Study material ::
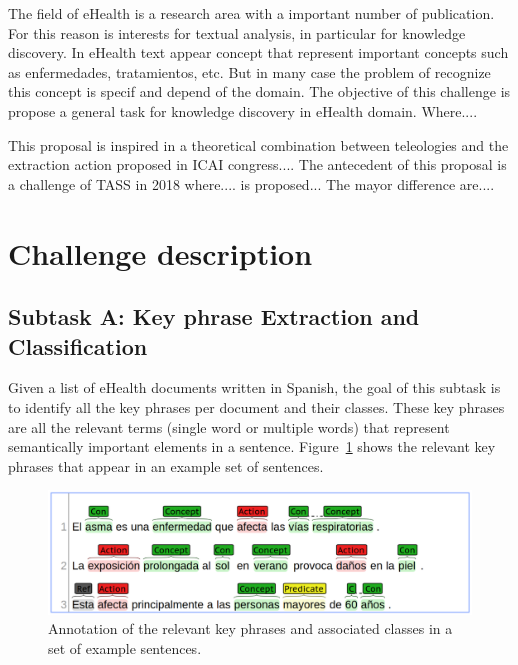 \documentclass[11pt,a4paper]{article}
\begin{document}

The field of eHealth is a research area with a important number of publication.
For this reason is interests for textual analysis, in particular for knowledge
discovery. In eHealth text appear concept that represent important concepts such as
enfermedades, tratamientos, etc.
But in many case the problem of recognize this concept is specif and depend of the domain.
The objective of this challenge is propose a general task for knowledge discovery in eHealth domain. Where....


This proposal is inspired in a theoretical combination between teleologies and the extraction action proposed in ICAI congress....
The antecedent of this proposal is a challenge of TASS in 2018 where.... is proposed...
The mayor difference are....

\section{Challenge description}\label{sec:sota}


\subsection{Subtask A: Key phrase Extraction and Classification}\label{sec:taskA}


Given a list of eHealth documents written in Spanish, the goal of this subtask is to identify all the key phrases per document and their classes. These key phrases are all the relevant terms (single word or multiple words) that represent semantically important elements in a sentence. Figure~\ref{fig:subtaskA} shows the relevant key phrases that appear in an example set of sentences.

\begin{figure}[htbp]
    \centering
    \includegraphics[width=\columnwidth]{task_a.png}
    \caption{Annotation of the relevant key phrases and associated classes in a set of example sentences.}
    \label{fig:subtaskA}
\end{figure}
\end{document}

Work task :: Take the entries above and set them down exactly, minus the pictures.

Your solution ::
 \documentclass[11pt,a4paper]{article}
\begin{document}

The field of eHealth is a research area with a important number of publication.
For this reason is interests for textual analysis, in particular for knowledge
discovery. In eHealth text appear concept that represent important concepts such as
enfermedades, tratamientos, etc.
But in many case the problem of recognize this concept is specif and depend of the domain.
The objective of this challenge is propose a general task for knowledge discovery in eHealth domain. Where....


This proposal is inspired in a theoretical combination between teleologies and the extraction action proposed in ICAI congress....
The antecedent of this proposal is a challenge of TASS in 2018 where.... is proposed...
The mayor difference are....

\section{Challenge description}\label{sec:sota}


\subsection{Subtask A: Key phrase Extraction and Classification}\label{sec:taskA}


Given a list of eHealth documents written in Spanish, the goal of this subtask is to identify all the key phrases per document and their classes. These key phrases are all the relevant terms (single word or multiple words) that represent semantically important elements in a sentence. Figure~\ref{fig:subtaskA} shows the relevant key phrases that appear in an example set of sentences.

\begin{figure}[htbp]
    \centering
    \includegraphics[width=\columnwidth]{task_a.png}
    \caption{Annotation of the relevant key phrases and associated classes in a set of example sentences.}
    \label{fig:subtaskA}
\end{figure}
\end{document}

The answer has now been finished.